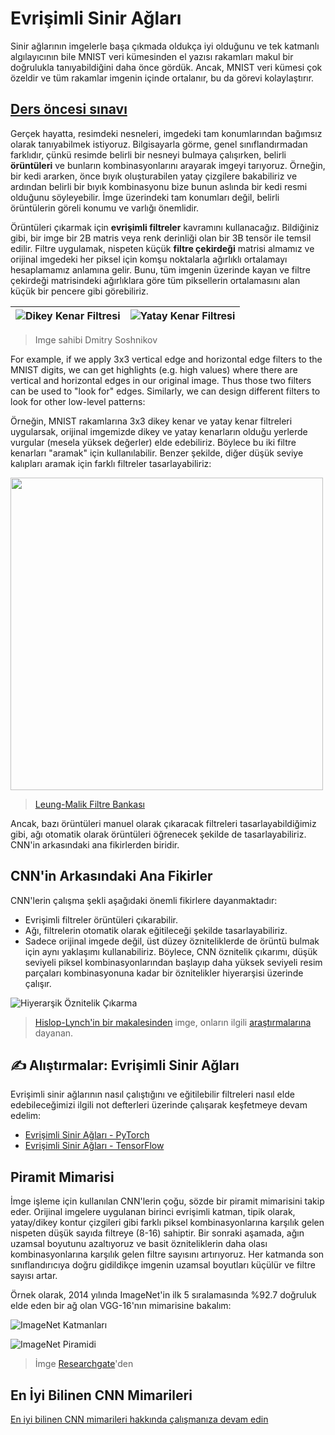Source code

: # Evrişimli Sinir Ağları

Sinir ağlarının imgelerle başa çıkmada oldukça iyi olduğunu ve tek katmanlı algılayıcının bile MNIST veri kümesinden el yazısı rakamları makul bir doğrulukla tanıyabildiğini daha önce gördük. Ancak, MNIST veri kümesi çok özeldir ve tüm rakamlar imgenin içinde ortalanır, bu da görevi kolaylaştırır.

## [Ders öncesi sınavı](https://red-field-0a6ddfd03.1.azurestaticapps.net/quiz/107)

Gerçek hayatta, resimdeki nesneleri, imgedeki tam konumlarından bağımsız olarak tanıyabilmek istiyoruz. Bilgisayarla görme, genel sınıflandırmadan farklıdır, çünkü resimde belirli bir nesneyi bulmaya çalışırken, belirli **örüntüleri** ve bunların kombinasyonlarını arayarak imgeyi tarıyoruz. Örneğin, bir kedi ararken, önce bıyık oluşturabilen yatay çizgilere bakabiliriz ve ardından belirli bir bıyık kombinasyonu bize bunun aslında bir kedi resmi olduğunu söyleyebilir. İmge üzerindeki tam konumları değil, belirli örüntülerin göreli konumu ve varlığı önemlidir.

Örüntüleri çıkarmak için **evrişimli filtreler** kavramını kullanacağız. Bildiğiniz gibi, bir imge bir 2B matris veya renk derinliği olan bir 3B tensör ile temsil edilir. Filtre uygulamak, nispeten küçük **filtre çekirdeği** matrisi almamız ve orijinal imgedeki her piksel için komşu noktalarla ağırlıklı ortalamayı hesaplamamız anlamına gelir. Bunu, tüm imgenin üzerinde kayan ve filtre çekirdeği matrisindeki ağırlıklara göre tüm piksellerin ortalamasını alan küçük bir pencere gibi görebiliriz.

![Dikey Kenar Filtresi](../images/filter-vert.png) | ![Yatay Kenar Filtresi](../images/filter-horiz.png)
----|----

> Imge sahibi Dmitry Soshnikov

For example, if we apply 3x3 vertical edge and horizontal edge filters to the MNIST digits, we can get highlights (e.g. high values) where there are vertical and horizontal edges in our original image. Thus those two filters can be used to "look for" edges. Similarly, we can design different filters to look for other low-level patterns:

Örneğin, MNIST rakamlarına 3x3 dikey kenar ve yatay kenar filtreleri uygularsak, orijinal imgemizde dikey ve yatay kenarların olduğu yerlerde vurgular (mesela yüksek değerler) elde edebiliriz. Böylece bu iki filtre kenarları "aramak" için kullanılabilir. Benzer şekilde, diğer düşük seviye kalıpları aramak için farklı filtreler tasarlayabiliriz:

<img src="../images/lmfilters.jpg" width="500" align="center"/>


> [Leung-Malik Filtre Bankası](https://www.robots.ox.ac.uk/~vgg/research/texclass/filters.html)

Ancak, bazı örüntüleri manuel olarak çıkaracak filtreleri tasarlayabildiğimiz gibi, ağı otomatik olarak örüntüleri öğrenecek şekilde de tasarlayabiliriz. CNN'in arkasındaki ana fikirlerden biridir.

## CNN'in Arkasındaki Ana Fikirler

CNN'lerin çalışma şekli aşağıdaki önemli fikirlere dayanmaktadır:

* Evrişimli filtreler örüntüleri çıkarabilir.
* Ağı, filtrelerin otomatik olarak eğitileceği şekilde tasarlayabiliriz.
* Sadece orijinal imgede değil, üst düzey özniteliklerde de örüntü bulmak için aynı yaklaşımı kullanabiliriz. Böylece, CNN öznitelik çıkarımı, düşük seviyeli piksel kombinasyonlarından başlayıp daha yüksek seviyeli resim parçaları kombinasyonuna kadar bir öznitelikler hiyerarşisi üzerinde çalışır.

![Hiyerarşik Öznitelik Çıkarma](../images/FeatureExtractionCNN.png)

> [Hislop-Lynch'in bir makalesinden](https://www.semanticscholar.org/paper/Computer-vision-based-pedestrian-trajectory-Hislop-Lynch/26e6f74853fc9bbb7487b06dc2cf095d36c9021d) imge, onların ilgili [araştırmalarına](https://dl.acm.org/doi/abs/10.1145/1553374.1553453) dayanan.

## ✍️ Alıştırmalar: Evrişimli Sinir Ağları

Evrişimli sinir ağlarının nasıl çalıştığını ve eğitilebilir filtreleri nasıl elde edebileceğimizi ilgili not defterleri üzerinde çalışarak keşfetmeye devam edelim:

* [Evrişimli Sinir Ağları - PyTorch](ConvNetsPyTorch.tr.ipynb)
* [Evrişimli Sinir Ağları - TensorFlow](ConvNetsTF.tr.ipynb)

## Piramit Mimarisi

İmge işleme için kullanılan CNN'lerin çoğu, sözde bir piramit mimarisini takip eder. Orijinal imgelere uygulanan birinci evrişimli katman, tipik olarak, yatay/dikey kontur çizgileri gibi farklı piksel kombinasyonlarına karşılık gelen nispeten düşük sayıda filtreye (8-16) sahiptir. Bir sonraki aşamada, ağın uzamsal boyutunu azaltıyoruz ve basit özniteliklerin daha olası kombinasyonlarına karşılık gelen filtre sayısını artırıyoruz. Her katmanda son sınıflandırıcıya doğru gidildikçe imgenin uzamsal boyutları küçülür ve filtre sayısı artar.

Örnek olarak, 2014 yılında ImageNet'in ilk 5 sıralamasında %92.7 doğruluk elde eden bir ağ olan VGG-16'nın mimarisine bakalım:

![ImageNet Katmanları](../images/vgg-16-arch1.jpg)

![ImageNet Piramidi](../images/vgg-16-arch.jpg)

> İmge [Researchgate](https://www.researchgate.net/figure/Vgg16-model-structure-To-get-the-VGG-NIN-model-we-replace-the-2-nd-4-th-6-th-7-th_fig2_335194493)'den

## En İyi Bilinen CNN Mimarileri

[En iyi bilinen CNN mimarileri hakkında çalışmanıza devam edin](CNN_Architectures.tr.md)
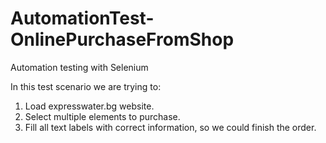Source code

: # AutomationTest-OnlinePurchaseFromShop
Automation testing with Selenium

In this test scenario we are trying to:

1. Load expresswater.bg website.
2. Select multiple elements to purchase. 
3. Fill all text labels with correct information, so we could finish the order.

* [EXERCISE DIRECTIONS]: In your copy of the data above, leave out the pictures and repeat everything else exactly.

* [WRITTEN SOLUTION]:
Source code

: # Evrişimli Sinir Ağları

Sinir ağlarının imgelerle başa çıkmada oldukça iyi olduğunu ve tek katmanlı algılayıcının bile MNIST veri kümesinden el yazısı rakamları makul bir doğrulukla tanıyabildiğini daha önce gördük. Ancak, MNIST veri kümesi çok özeldir ve tüm rakamlar imgenin içinde ortalanır, bu da görevi kolaylaştırır.

## [Ders öncesi sınavı](https://red-field-0a6ddfd03.1.azurestaticapps.net/quiz/107)

Gerçek hayatta, resimdeki nesneleri, imgedeki tam konumlarından bağımsız olarak tanıyabilmek istiyoruz. Bilgisayarla görme, genel sınıflandırmadan farklıdır, çünkü resimde belirli bir nesneyi bulmaya çalışırken, belirli **örüntüleri** ve bunların kombinasyonlarını arayarak imgeyi tarıyoruz. Örneğin, bir kedi ararken, önce bıyık oluşturabilen yatay çizgilere bakabiliriz ve ardından belirli bir bıyık kombinasyonu bize bunun aslında bir kedi resmi olduğunu söyleyebilir. İmge üzerindeki tam konumları değil, belirli örüntülerin göreli konumu ve varlığı önemlidir.

Örüntüleri çıkarmak için **evrişimli filtreler** kavramını kullanacağız. Bildiğiniz gibi, bir imge bir 2B matris veya renk derinliği olan bir 3B tensör ile temsil edilir. Filtre uygulamak, nispeten küçük **filtre çekirdeği** matrisi almamız ve orijinal imgedeki her piksel için komşu noktalarla ağırlıklı ortalamayı hesaplamamız anlamına gelir. Bunu, tüm imgenin üzerinde kayan ve filtre çekirdeği matrisindeki ağırlıklara göre tüm piksellerin ortalamasını alan küçük bir pencere gibi görebiliriz.

![Dikey Kenar Filtresi](../images/filter-vert.png) | ![Yatay Kenar Filtresi](../images/filter-horiz.png)
----|----

> Imge sahibi Dmitry Soshnikov

For example, if we apply 3x3 vertical edge and horizontal edge filters to the MNIST digits, we can get highlights (e.g. high values) where there are vertical and horizontal edges in our original image. Thus those two filters can be used to "look for" edges. Similarly, we can design different filters to look for other low-level patterns:

Örneğin, MNIST rakamlarına 3x3 dikey kenar ve yatay kenar filtreleri uygularsak, orijinal imgemizde dikey ve yatay kenarların olduğu yerlerde vurgular (mesela yüksek değerler) elde edebiliriz. Böylece bu iki filtre kenarları "aramak" için kullanılabilir. Benzer şekilde, diğer düşük seviye kalıpları aramak için farklı filtreler tasarlayabiliriz:

<img src="../images/lmfilters.jpg" width="500" align="center"/>


> [Leung-Malik Filtre Bankası](https://www.robots.ox.ac.uk/~vgg/research/texclass/filters.html)

Ancak, bazı örüntüleri manuel olarak çıkaracak filtreleri tasarlayabildiğimiz gibi, ağı otomatik olarak örüntüleri öğrenecek şekilde de tasarlayabiliriz. CNN'in arkasındaki ana fikirlerden biridir.

## CNN'in Arkasındaki Ana Fikirler

CNN'lerin çalışma şekli aşağıdaki önemli fikirlere dayanmaktadır:

* Evrişimli filtreler örüntüleri çıkarabilir.
* Ağı, filtrelerin otomatik olarak eğitileceği şekilde tasarlayabiliriz.
* Sadece orijinal imgede değil, üst düzey özniteliklerde de örüntü bulmak için aynı yaklaşımı kullanabiliriz. Böylece, CNN öznitelik çıkarımı, düşük seviyeli piksel kombinasyonlarından başlayıp daha yüksek seviyeli resim parçaları kombinasyonuna kadar bir öznitelikler hiyerarşisi üzerinde çalışır.

![Hiyerarşik Öznitelik Çıkarma](../images/FeatureExtractionCNN.png)

> [Hislop-Lynch'in bir makalesinden](https://www.semanticscholar.org/paper/Computer-vision-based-pedestrian-trajectory-Hislop-Lynch/26e6f74853fc9bbb7487b06dc2cf095d36c9021d) imge, onların ilgili [araştırmalarına](https://dl.acm.org/doi/abs/10.1145/1553374.1553453) dayanan.

## ✍️ Alıştırmalar: Evrişimli Sinir Ağları

Evrişimli sinir ağlarının nasıl çalıştığını ve eğitilebilir filtreleri nasıl elde edebileceğimizi ilgili not defterleri üzerinde çalışarak keşfetmeye devam edelim:

* [Evrişimli Sinir Ağları - PyTorch](ConvNetsPyTorch.tr.ipynb)
* [Evrişimli Sinir Ağları - TensorFlow](ConvNetsTF.tr.ipynb)

## Piramit Mimarisi

İmge işleme için kullanılan CNN'lerin çoğu, sözde bir piramit mimarisini takip eder. Orijinal imgelere uygulanan birinci evrişimli katman, tipik olarak, yatay/dikey kontur çizgileri gibi farklı piksel kombinasyonlarına karşılık gelen nispeten düşük sayıda filtreye (8-16) sahiptir. Bir sonraki aşamada, ağın uzamsal boyutunu azaltıyoruz ve basit özniteliklerin daha olası kombinasyonlarına karşılık gelen filtre sayısını artırıyoruz. Her katmanda son sınıflandırıcıya doğru gidildikçe imgenin uzamsal boyutları küçülür ve filtre sayısı artar.

Örnek olarak, 2014 yılında ImageNet'in ilk 5 sıralamasında %92.7 doğruluk elde eden bir ağ olan VGG-16'nın mimarisine bakalım:

![ImageNet Katmanları](../images/vgg-16-arch1.jpg)

![ImageNet Piramidi](../images/vgg-16-arch.jpg)

> İmge [Researchgate](https://www.researchgate.net/figure/Vgg16-model-structure-To-get-the-VGG-NIN-model-we-replace-the-2-nd-4-th-6-th-7-th_fig2_335194493)'den

## En İyi Bilinen CNN Mimarileri

[En iyi bilinen CNN mimarileri hakkında çalışmanıza devam edin](CNN_Architectures.tr.md)
Source code

: # AutomationTest-OnlinePurchaseFromShop
Automation testing with Selenium

In this test scenario we are trying to:

1. Load expresswater.bg website.
2. Select multiple elements to purchase. 
3. Fill all text labels with correct information, so we could finish the order.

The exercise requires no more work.